EXERCISE GOAL: Return each line of the entries that mentions the word "backoff".

Records from a data source:
☆ ☆ ☆ ☆

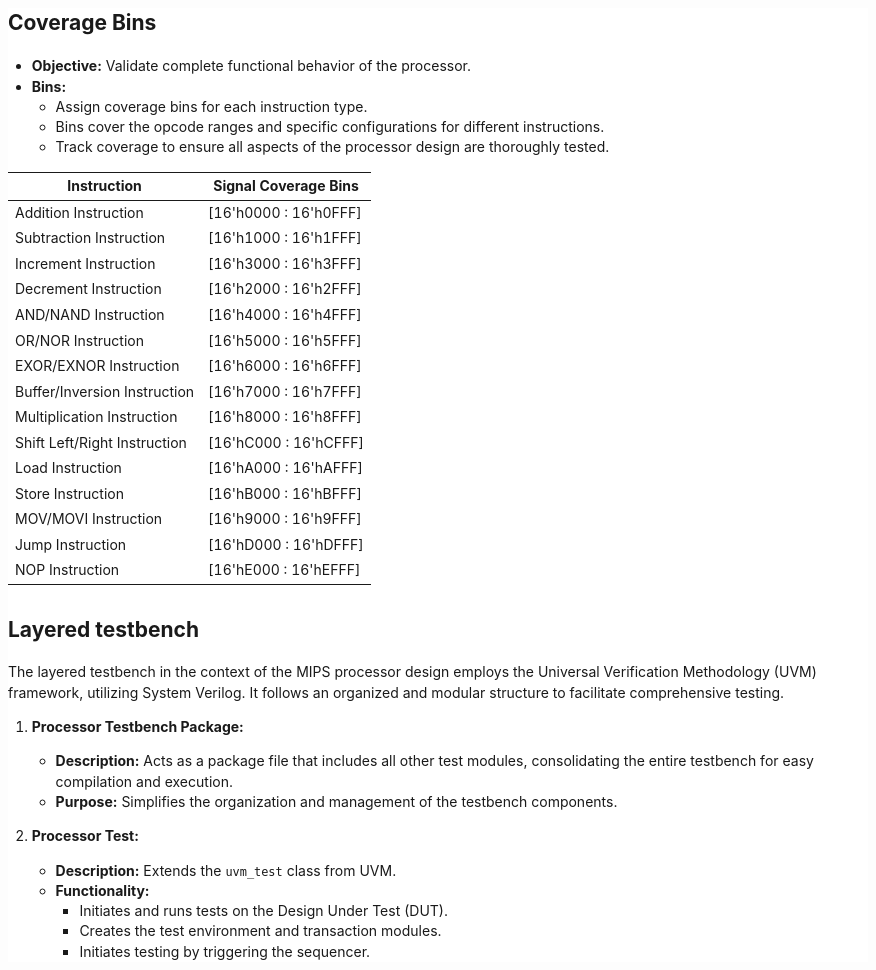 
## Coverage Bins 
- **Objective:** Validate complete functional behavior of the processor.
- **Bins:**
  - Assign coverage bins for each instruction type.
  - Bins cover the opcode ranges and specific configurations for different instructions.
  - Track coverage to ensure all aspects of the processor design are thoroughly tested.

| Instruction             | Signal Coverage Bins        |
|-------------------------|-----------------------------|
| Addition Instruction    | [16'h0000 : 16'h0FFF]      |
| Subtraction Instruction | [16'h1000 : 16'h1FFF]      |
| Increment Instruction    | [16'h3000 : 16'h3FFF]      |
| Decrement Instruction    | [16'h2000 : 16'h2FFF]      |
| AND/NAND Instruction     | [16'h4000 : 16'h4FFF]      |
| OR/NOR Instruction        | [16'h5000 : 16'h5FFF]      |
| EXOR/EXNOR Instruction    | [16'h6000 : 16'h6FFF]      |
| Buffer/Inversion Instruction | [16'h7000 : 16'h7FFF]   |
| Multiplication Instruction | [16'h8000 : 16'h8FFF]     |
| Shift Left/Right Instruction | [16'hC000 : 16'hCFFF]   |
| Load Instruction          | [16'hA000 : 16'hAFFF]     |
| Store Instruction         | [16'hB000 : 16'hBFFF]     |
| MOV/MOVI Instruction      | [16'h9000 : 16'h9FFF]     |
| Jump Instruction          | [16'hD000 : 16'hDFFF]     |
| NOP Instruction           | [16'hE000 : 16'hEFFF]     |


## Layered testbench
The layered testbench in the context of the MIPS processor design employs the Universal Verification Methodology (UVM) framework, utilizing System Verilog. It follows an organized and modular structure to facilitate comprehensive testing.

1. **Processor Testbench Package:**
   - **Description:** Acts as a package file that includes all other test modules, consolidating the entire testbench for easy compilation and execution.
   - **Purpose:** Simplifies the organization and management of the testbench components.

2. **Processor Test:**
   - **Description:** Extends the `uvm_test` class from UVM.
   - **Functionality:**
     - Initiates and runs tests on the Design Under Test (DUT).
     - Creates the test environment and transaction modules.
     - Initiates testing by triggering the sequencer.
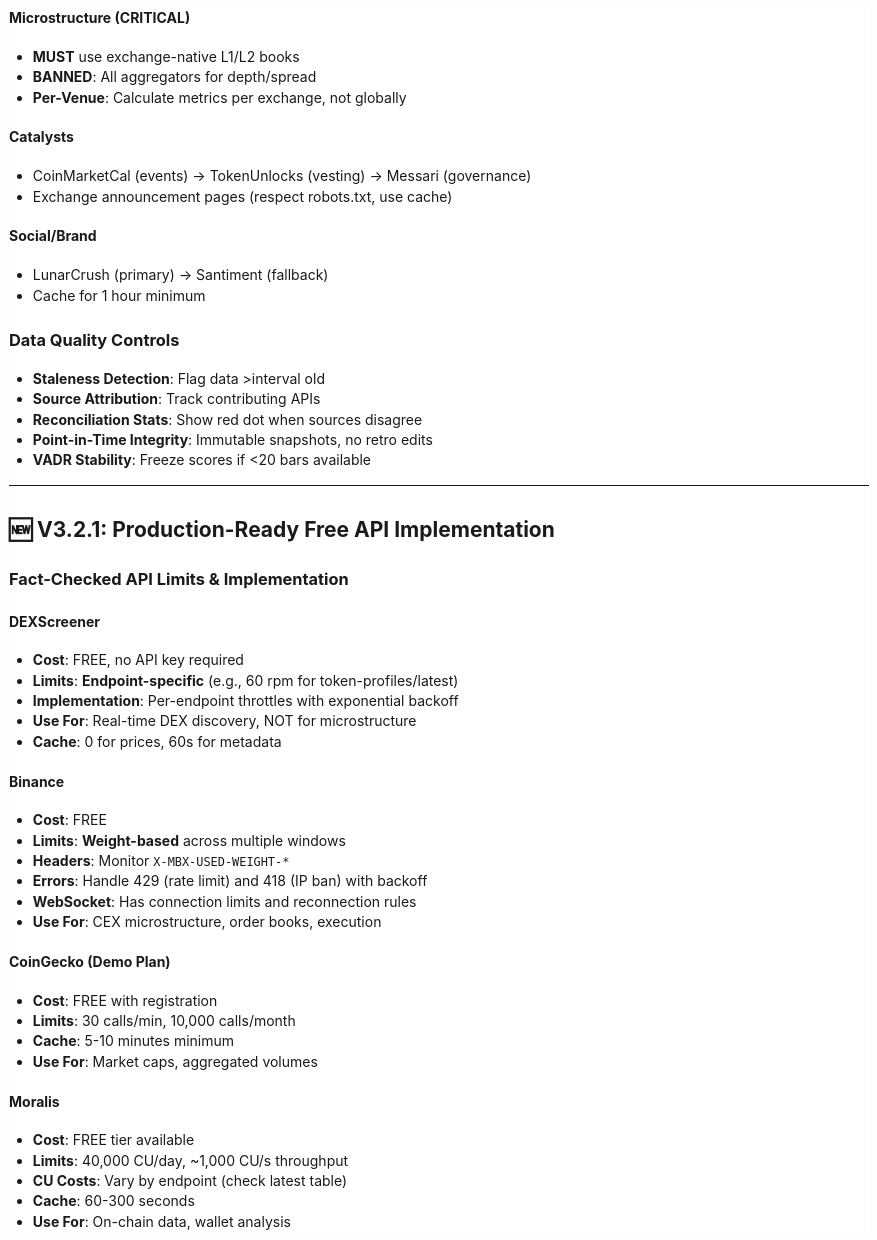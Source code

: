 #### Microstructure (CRITICAL)
- **MUST** use exchange-native L1/L2 books
- **BANNED**: All aggregators for depth/spread
- **Per-Venue**: Calculate metrics per exchange, not globally

#### Catalysts
- CoinMarketCal (events) → TokenUnlocks (vesting) → Messari (governance)
- Exchange announcement pages (respect robots.txt, use cache)

#### Social/Brand
- LunarCrush (primary) → Santiment (fallback)
- Cache for 1 hour minimum

### Data Quality Controls
- **Staleness Detection**: Flag data >interval old
- **Source Attribution**: Track contributing APIs
- **Reconciliation Stats**: Show red dot when sources disagree
- **Point-in-Time Integrity**: Immutable snapshots, no retro edits
- **VADR Stability**: Freeze scores if <20 bars available

---

## 🆕 V3.2.1: Production-Ready Free API Implementation

### Fact-Checked API Limits & Implementation

#### **DEXScreener** 
- **Cost**: FREE, no API key required
- **Limits**: **Endpoint-specific** (e.g., 60 rpm for token-profiles/latest)
- **Implementation**: Per-endpoint throttles with exponential backoff
- **Use For**: Real-time DEX discovery, NOT for microstructure
- **Cache**: 0 for prices, 60s for metadata

#### **Binance**
- **Cost**: FREE
- **Limits**: **Weight-based** across multiple windows
- **Headers**: Monitor `X-MBX-USED-WEIGHT-*` 
- **Errors**: Handle 429 (rate limit) and 418 (IP ban) with backoff
- **WebSocket**: Has connection limits and reconnection rules
- **Use For**: CEX microstructure, order books, execution

#### **CoinGecko (Demo Plan)**
- **Cost**: FREE with registration
- **Limits**: 30 calls/min, 10,000 calls/month
- **Cache**: 5-10 minutes minimum
- **Use For**: Market caps, aggregated volumes

#### **Moralis**
- **Cost**: FREE tier available
- **Limits**: 40,000 CU/day, ~1,000 CU/s throughput
- **CU Costs**: Vary by endpoint (check latest table)
- **Cache**: 60-300 seconds
- **Use For**: On-chain data, wallet analysis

☆ ☆ ☆ ☆

TASK RESPONSE:
- **Implementation**: Per-endpoint throttles with exponential backoff
- **Errors**: Handle 429 (rate limit) and 418 (IP ban) with backoff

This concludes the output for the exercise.